Los filósofos y poetas han dado diferentes nombres a esto. Platón lo llamó “una locura proveniente de los dioses”; los poetas hindúes lo han llamado “una nostalgia por lo infinito”; Shakespeare habla de “anhelos inmortales”; y san Agustín, en quizás la más famosa denominación de todas ellas, lo llamó una incurable inquietud que Dios ha puesto en el corazón humano para prevenirlo de encontrar un hogar en algo menos que lo infinito y lo eterno: “Nos has hecho para ti, Señor, y nuestros corazones están inquietos hasta que descansen en ti”.

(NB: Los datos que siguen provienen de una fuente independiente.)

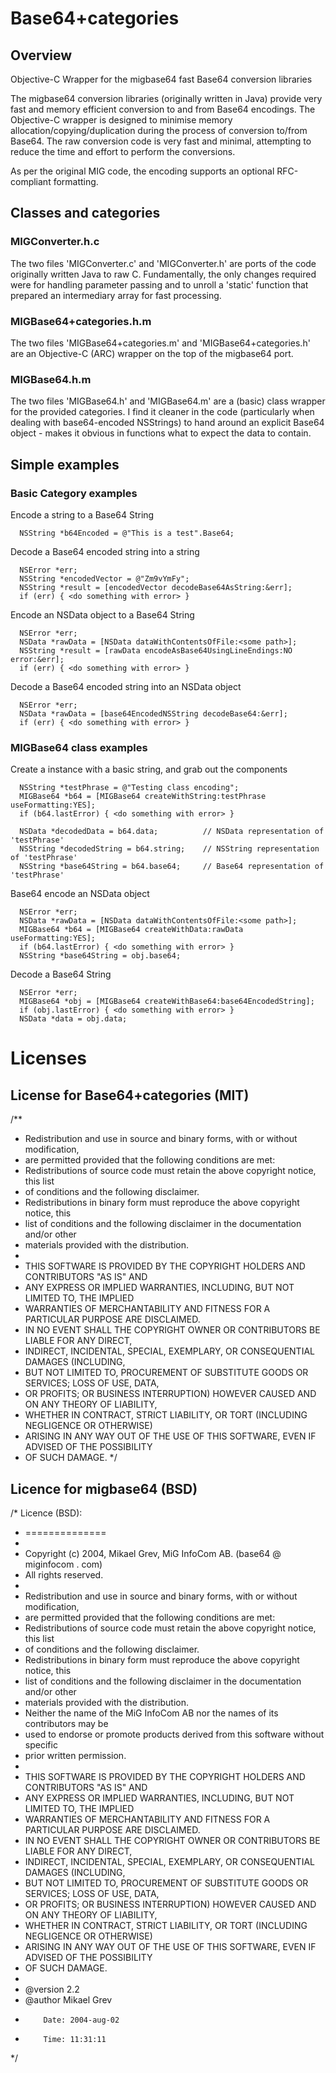 Base64+categories
=================

Overview
--------

Objective-C Wrapper for the migbase64 fast Base64 conversion libraries

The migbase64 conversion libraries (originally written in Java) provide very fast and
memory efficient conversion to and from Base64 encodings.  The Objective-C wrapper
is designed to minimise memory allocation/copying/duplication during the process
of conversion to/from Base64.  The raw conversion code is very fast and minimal,
attempting to reduce the time and effort to perform the conversions.

As per the original MIG code, the encoding supports an optional RFC-compliant formatting.

Classes and categories
----------------------

### MIGConverter.h.c

The two files 'MIGConverter.c' and 'MIGConverter.h' are ports of the code originally
written Java to raw C.  Fundamentally, the only changes required were for handling
parameter passing and to unroll a 'static' function that prepared an intermediary 
array for fast processing.

### MIGBase64+categories.h.m

The two files 'MIGBase64+categories.m' and 'MIGBase64+categories.h' are an Objective-C (ARC)
wrapper on the top of the migbase64 port.

### MIGBase64.h.m

The two files 'MIGBase64.h' and 'MIGBase64.m' are a (basic) class wrapper for the 
provided categories.  I find it cleaner in the code (particularly when dealing with
base64-encoded NSStrings) to hand around an explicit Base64 object - makes it
obvious in functions what to expect the data to contain.

Simple examples
---------------

### Basic Category examples

Encode a string to a Base64 String

      NSString *b64Encoded = @"This is a test".Base64;

Decode a Base64 encoded string into a string

      NSError *err;
      NSString *encodedVector = @"Zm9vYmFy";
      NSString *result = [encodedVector decodeBase64AsString:&err];
      if (err) { <do something with error> }

Encode an NSData object to a Base64 String

      NSError *err;
      NSData *rawData = [NSData dataWithContentsOfFile:<some path>];
      NSString *result = [rawData encodeAsBase64UsingLineEndings:NO error:&err];
      if (err) { <do something with error> }

Decode a Base64 encoded string into an NSData object

      NSError *err;
      NSData *rawData = [base64EncodedNSString decodeBase64:&err];
      if (err) { <do something with error> }


### MIGBase64 class examples

Create a instance with a basic string, and grab out the components

      NSString *testPhrase = @"Testing class encoding";
      MIGBase64 *b64 = [MIGBase64 createWithString:testPhrase useFormatting:YES];
      if (b64.lastError) { <do something with error> }
    
      NSData *decodedData = b64.data;          // NSData representation of 'testPhrase'
      NSString *decodedString = b64.string;    // NSString representation of 'testPhrase'
      NSString *base64String = b64.base64;     // Base64 representation of 'testPhrase'

Base64 encode an NSData object

      NSError *err;
      NSData *rawData = [NSData dataWithContentsOfFile:<some path>];
      MIGBase64 *b64 = [MIGBase64 createWithData:rawData useFormatting:YES];
      if (b64.lastError) { <do something with error> }
      NSString *base64String = obj.base64;

Decode a Base64 String

      NSError *err;
      MIGBase64 *obj = [MIGBase64 createWithBase64:base64EncodedString];
      if (obj.lastError) { <do something with error> }
      NSData *data = obj.data;

Licenses
========

License for Base64+categories (MIT)
-----------------------------------
/**
 * Redistribution and use in source and binary forms, with or without modification,
 * are permitted provided that the following conditions are met:
 * Redistributions of source code must retain the above copyright notice, this list
 * of conditions and the following disclaimer.
 * Redistributions in binary form must reproduce the above copyright notice, this
 * list of conditions and the following disclaimer in the documentation and/or other
 * materials provided with the distribution.
 *
 * THIS SOFTWARE IS PROVIDED BY THE COPYRIGHT HOLDERS AND CONTRIBUTORS "AS IS" AND
 * ANY EXPRESS OR IMPLIED WARRANTIES, INCLUDING, BUT NOT LIMITED TO, THE IMPLIED
 * WARRANTIES OF MERCHANTABILITY AND FITNESS FOR A PARTICULAR PURPOSE ARE DISCLAIMED.
 * IN NO EVENT SHALL THE COPYRIGHT OWNER OR CONTRIBUTORS BE LIABLE FOR ANY DIRECT,
 * INDIRECT, INCIDENTAL, SPECIAL, EXEMPLARY, OR CONSEQUENTIAL DAMAGES (INCLUDING,
 * BUT NOT LIMITED TO, PROCUREMENT OF SUBSTITUTE GOODS OR SERVICES; LOSS OF USE, DATA,
 * OR PROFITS; OR BUSINESS INTERRUPTION) HOWEVER CAUSED AND ON ANY THEORY OF LIABILITY,
 * WHETHER IN CONTRACT, STRICT LIABILITY, OR TORT (INCLUDING NEGLIGENCE OR OTHERWISE)
 * ARISING IN ANY WAY OUT OF THE USE OF THIS SOFTWARE, EVEN IF ADVISED OF THE POSSIBILITY
 * OF SUCH DAMAGE. 
 */
 
Licence for migbase64 (BSD)
---------------------------

/* Licence (BSD):
 * ==============
 *
 * Copyright (c) 2004, Mikael Grev, MiG InfoCom AB. (base64 @ miginfocom . com)
 * All rights reserved.
 *
 * Redistribution and use in source and binary forms, with or without modification,
 * are permitted provided that the following conditions are met:
 * Redistributions of source code must retain the above copyright notice, this list
 * of conditions and the following disclaimer.
 * Redistributions in binary form must reproduce the above copyright notice, this
 * list of conditions and the following disclaimer in the documentation and/or other
 * materials provided with the distribution.
 * Neither the name of the MiG InfoCom AB nor the names of its contributors may be
 * used to endorse or promote products derived from this software without specific
 * prior written permission.
 *
 * THIS SOFTWARE IS PROVIDED BY THE COPYRIGHT HOLDERS AND CONTRIBUTORS "AS IS" AND
 * ANY EXPRESS OR IMPLIED WARRANTIES, INCLUDING, BUT NOT LIMITED TO, THE IMPLIED
 * WARRANTIES OF MERCHANTABILITY AND FITNESS FOR A PARTICULAR PURPOSE ARE DISCLAIMED.
 * IN NO EVENT SHALL THE COPYRIGHT OWNER OR CONTRIBUTORS BE LIABLE FOR ANY DIRECT,
 * INDIRECT, INCIDENTAL, SPECIAL, EXEMPLARY, OR CONSEQUENTIAL DAMAGES (INCLUDING,
 * BUT NOT LIMITED TO, PROCUREMENT OF SUBSTITUTE GOODS OR SERVICES; LOSS OF USE, DATA,
 * OR PROFITS; OR BUSINESS INTERRUPTION) HOWEVER CAUSED AND ON ANY THEORY OF LIABILITY,
 * WHETHER IN CONTRACT, STRICT LIABILITY, OR TORT (INCLUDING NEGLIGENCE OR OTHERWISE)
 * ARISING IN ANY WAY OUT OF THE USE OF THIS SOFTWARE, EVEN IF ADVISED OF THE POSSIBILITY
 * OF SUCH DAMAGE.
 *
 * @version 2.2
 * @author Mikael Grev
 *         Date: 2004-aug-02
 *         Time: 11:31:11
 */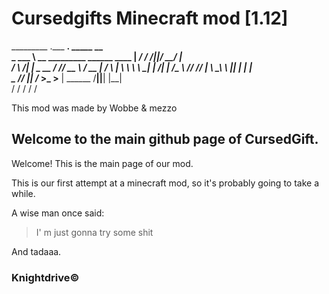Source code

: # Cursedgifts Minecraft mod [1.12]

_________                                .___   ________.__  _____  __    
\_   ___ \ __ _________  ______ ____   __| _/  /  _____/|__|/ ____\/  |_  
/    \  \/|  |  \_  __ \/  ___// __ \ / __ |  /   \  ___|  \   __\\   __\ 
\     \___|  |  /|  | \/\___ \\  ___// /_/ |  \    \_\  \  ||  |   |  |   
 \______  /____/ |__|  /____  >\___  >____ |   \______  /__||__|   |__|   
        \/                  \/     \/     \/          \/                          
                                                                           
                                                                            
This mod was made by Wobbe & mezzo

## Welcome to the main github page of CursedGift.

Welcome!
This is the main page of our mod.

This is our first attempt at a minecraft mod, so it's probably going to take a while.



A wise man once said:
> I' m just gonna try some shit

And tadaaa.



### Knightdrive©
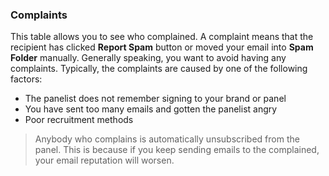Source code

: ### Complaints

This table allows you to see who complained. A complaint means that the recipient has clicked **Report Spam** button or moved your email into **Spam Folder** manually. Generally speaking, you want to avoid having any complaints. Typically, the complaints are caused by one of the following factors:

- The panelist does not remember signing to your brand or panel
- You have sent too many emails and gotten the panelist angry
- Poor recruitment methods

> Anybody who complains is automatically unsubscribed from the panel. This is because if you keep sending emails to the complained, your email reputation will worsen.

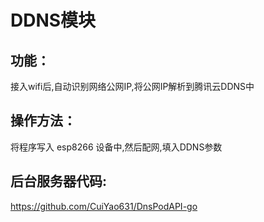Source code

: ﻿# DDNS模块
## 功能：
  接入wifi后,自动识别网络公网IP,将公网IP解析到腾讯云DDNS中
## 操作方法：
  将程序写入 esp8266 设备中,然后配网,填入DDNS参数
## 后台服务器代码:
  https://github.com/CuiYao631/DnsPodAPI-go
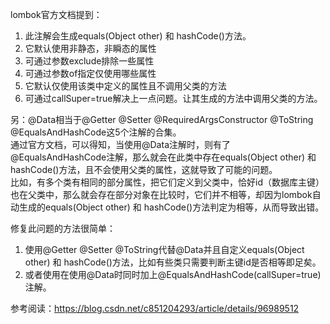 lombok官方文档提到：
1. 此注解会生成equals(Object other) 和 hashCode()方法。  
2. 它默认使用非静态，非瞬态的属性  
3. 可通过参数exclude排除一些属性  
4. 可通过参数of指定仅使用哪些属性  
5. 它默认仅使用该类中定义的属性且不调用父类的方法  
6. 可通过callSuper=true解决上一点问题。让其生成的方法中调用父类的方法。  



另：@Data相当于@Getter @Setter @RequiredArgsConstructor @ToString @EqualsAndHashCode这5个注解的合集。  
通过官方文档，可以得知，当使用@Data注解时，则有了@EqualsAndHashCode注解，那么就会在此类中存在equals(Object other) 和 hashCode()方法，且不会使用父类的属性，这就导致了可能的问题。  
比如，有多个类有相同的部分属性，把它们定义到父类中，恰好id（数据库主键）也在父类中，那么就会存在部分对象在比较时，它们并不相等，却因为lombok自动生成的equals(Object other) 和 hashCode()方法判定为相等，从而导致出错。  



修复此问题的方法很简单：  
1. 使用@Getter @Setter @ToString代替@Data并且自定义equals(Object other) 和 hashCode()方法，比如有些类只需要判断主键id是否相等即足矣。  
2. 或者使用在使用@Data时同时加上@EqualsAndHashCode(callSuper=true)注解。  


参考阅读：https://blog.csdn.net/c851204293/article/details/96989512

Y así, es extraño estar pacíficamente presentes en nuestras propias vidas, sosegados dentro de nuestra propia piel. Pero este “tormento” -como T. S. Eliot lo denominó una vez- tiene una intencionalidad dada por Dios, un proyecto divino.

Henri Nouwen, en un singular pasaje, trata de la lucha y su finalidad: “Nuestra vida es un breve tiempo en expectación, un tiempo en el que la tristeza y el gozo se besan a cada momento. Hay una clase de tristeza que ocupa todos los momentos de nuestra vida. Parece que no hay tal cosa como la alegría pura y clara, pero también que, aun en los momentos más felices de nuestra existencia, sentimos un deje de tristeza. En cada satisfacción, hay una conciencia de limitaciones. En cada éxito se da el temor de los celos. Detrás de cada sonrisa, existe una lágrima. En cada abrazo sentimos soledad. En cada amistad, distancia. Y en todas formas de luz se da el conocimiento de la oscuridad envolvente. Pero esta experiencia íntima, en la que cada trocito de vida es tocado por un trocito de muerte, puede apuntarnos más allá de los límites de nuestra existencia. Puede realizarlo al hacernos estar expectantes de ese día en que nuestros corazones rebosarán de perfecta alegría, una alegría que nadie nos quitará”.

Nuestros inquietos corazones nos guardan de caer dormidos al fuego divino existente en nosotros.